痰(たん)の原因・対処・お薬・疑われる病気を解説します。分からないことがあれば薬剤師に相談することができます。

生活の中で考えられるたんの原因

たんは、気道内にある「線毛」が異物を捕まえることによって作られる分泌物です。

たんは健康に問題がないときでも作られますが、通常は唾液と一緒に飲み込まれます。たんの分泌量が増えると、線毛の運動と咳によって吐き出されることになります。

細菌・ウイルスの感染

黄色や緑色のたんが出る場合、細菌やウイルスの感染が疑われます。細菌やウイルスが体内に入り込むと、気道粘膜に炎症が起こり、粘液の量が増加します。さらに細菌やウイルスを退治する白血球も加わることで、分泌量が増えるのです。

生活環境

空気が悪い環境の中で生活を送っていると、気道粘膜を刺激するため、たんが出ることがあります。

代表的な原因は煙草です。喫煙者だけでなく、周囲の受動喫煙者も気道粘膜が刺激され、たんが増えることがあります。ほかには自動車の排気ガスや工場から排出される煙もたんの原因となります。

上気道の炎症や肺の異常

鼻から喉をつなぐ上気道に炎症がある、あるいは肺に異常がある場合は、血の混ざるたん(血性痰)が出ることがあります。

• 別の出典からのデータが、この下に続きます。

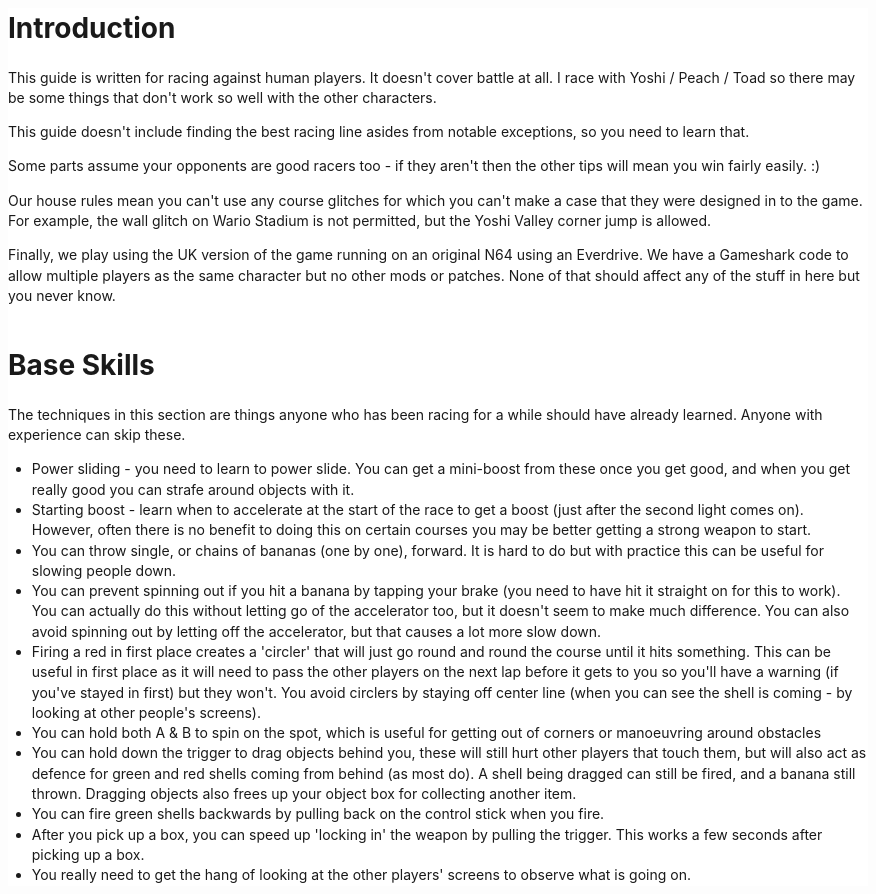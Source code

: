 # Introduction

This guide is written for racing against human players. It doesn't cover battle at all. I race with Yoshi / Peach / Toad so there may be some things that don't work so well with the other characters.

This guide doesn't include finding the best racing line asides from notable exceptions, so you need to learn that.

Some parts assume your opponents are good racers too - if they aren't then the other tips will mean you win fairly easily. :)

Our house rules mean you can't use any course glitches for which you can't make a case that they were designed in to the game. For example, the wall glitch on Wario Stadium is not permitted, but the Yoshi Valley corner jump is allowed.

Finally, we play using the UK version of the game running on an original N64 using an Everdrive. We have a Gameshark code to allow multiple players as the same character but no other mods or patches. None of that should affect any of the stuff in here but you never know.

# Base Skills

The techniques in this section are things anyone who has been racing for a while should have already learned. Anyone with experience can skip these.

- Power sliding - you need to learn to power slide. You can get a mini-boost from these once you get good, and when you get really good you can strafe around objects with it.
- Starting boost - learn when to accelerate at the start of the race to get a boost (just after the second light comes on). However, often there is no benefit to doing this on certain courses you may be better getting a strong weapon to start.
- You can throw single, or chains of bananas (one by one), forward. It is hard to do but with practice this can be useful for slowing people down.
- You can prevent spinning out if you hit a banana by tapping your brake (you need to have hit it straight on for this to work). You can actually do this without letting go of the accelerator too, but it doesn't seem to make much difference. You can also avoid spinning out by letting off the accelerator, but that causes a lot more slow down.
- Firing a red in first place creates a 'circler' that will just go round and round the course until it hits something. This can be useful in first place as it will need to pass the other players on the next lap before it gets to you so you'll have a warning (if you've stayed in first) but they won't. You avoid circlers by staying off center line (when you can see the shell is coming - by looking at other people's screens).
- You can hold both A & B to spin on the spot, which is useful for getting out of corners or manoeuvring around obstacles
- You can hold down the trigger to drag objects behind you, these will still hurt other players that touch them, but will also act as defence for green and red shells coming from behind (as most do). A shell being dragged can still be fired, and a banana still thrown. Dragging objects also frees up your object box for collecting another item.
- You can fire green shells backwards by pulling back on the control stick when you fire.
- After you pick up a box, you can speed up 'locking in' the weapon by pulling the trigger. This works a few seconds after picking up a box.
- You really need to get the hang of looking at the other players' screens to observe what is going on.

肺の異常が疑われる場合、重大な病気である可能性も考えて早めに呼吸器科を受診することをおすすめします。

たんの対処法

たんを吐きやすい姿勢をとる

なかなかたんがきれない場合は、たんが切りやすい体勢をとります。一般社団法人日本臨床内科医会では、たんを吐き出しやすい姿勢として「体位ドレナージ」を提案しています。体位ドレナージとは、腰の位置を上半身より高くすることでたんを吐き出す方法です。

仰向けの姿勢で行うときは、腰のあたりにクッションなどを置き、高さを作ります。前胸部にあるたんの排出に効果的です。

うつ伏せで行う場合は、上半身でクッションを抱えるようにしながら四つん這いになり、腰の位置を高くします。気道の下方にあるたんを出すのに効果的です。

加湿を心がける

加湿器の使用やマスクの着用で喉の乾燥を防ぐと、たんの排出がスムーズになります。マスク着用は、気道に対する刺激を軽減することにも有効です。

こまめな水分補給

こまめな水分補給を心がければ、たんの粘り気が緩和されるので、スムーズに排出されるようになります。

禁煙

病気の疑いがなく、たんの原因が煙草と思われる場合は、禁煙を心がけましょう。
喫煙者の周囲でたんに悩まされている人がいる場合も同様です。

室内の空気環境の改善

煙草以外の生活環境が原因と考えられる場合は、室内の空気をきれいな状態に保つことを心がけましょう。空気清浄機の活用が有効です。

また外出時も、空気が悪い場所にはなるべく近づかないようにすると良いでしょう。

薬の使用

たんの薬は、たんをスムーズに吐き出すことを主な目的として使用されます。

代表的なものが、去たん薬です。去たん薬はたんの粘り気を緩和し、気道内のすべりを良くすることでたんを吐き出しやすくします。

このほか気管支拡張薬も効果的といわれています。気管支拡張薬は気管支を広げることでたんの排出をスムーズにします。呼吸を楽にしたいときにも役立ちます。

症状によっては、抗生物質(処方せんの薬のみ)や抗アレルギー薬といった薬が効果を発揮することもあります。

なお、複数の薬を飲む場合には飲み合わせに注意が必要です。市販の薬を購入する際には、薬剤師に現在飲んでいる薬を伝え飲み合わせを確認してから購入しましょう。

痰(たん)に関する疑われる病気

  • 気管支炎
  • 主な症状

    せき / たん / 下痢 / 関節の痛み / 筋肉の痛み / 肩こり / 食欲不振 / 吐き気・嘔吐 / 背中の痛み / 発熱 / 疲労感

※こちらでは代表的な症状のみ記載しており、症状に関する個別の診断を行うものではありません。気になる症状のある方や、体調の変化を感じた場合は医療機関にご相談ください。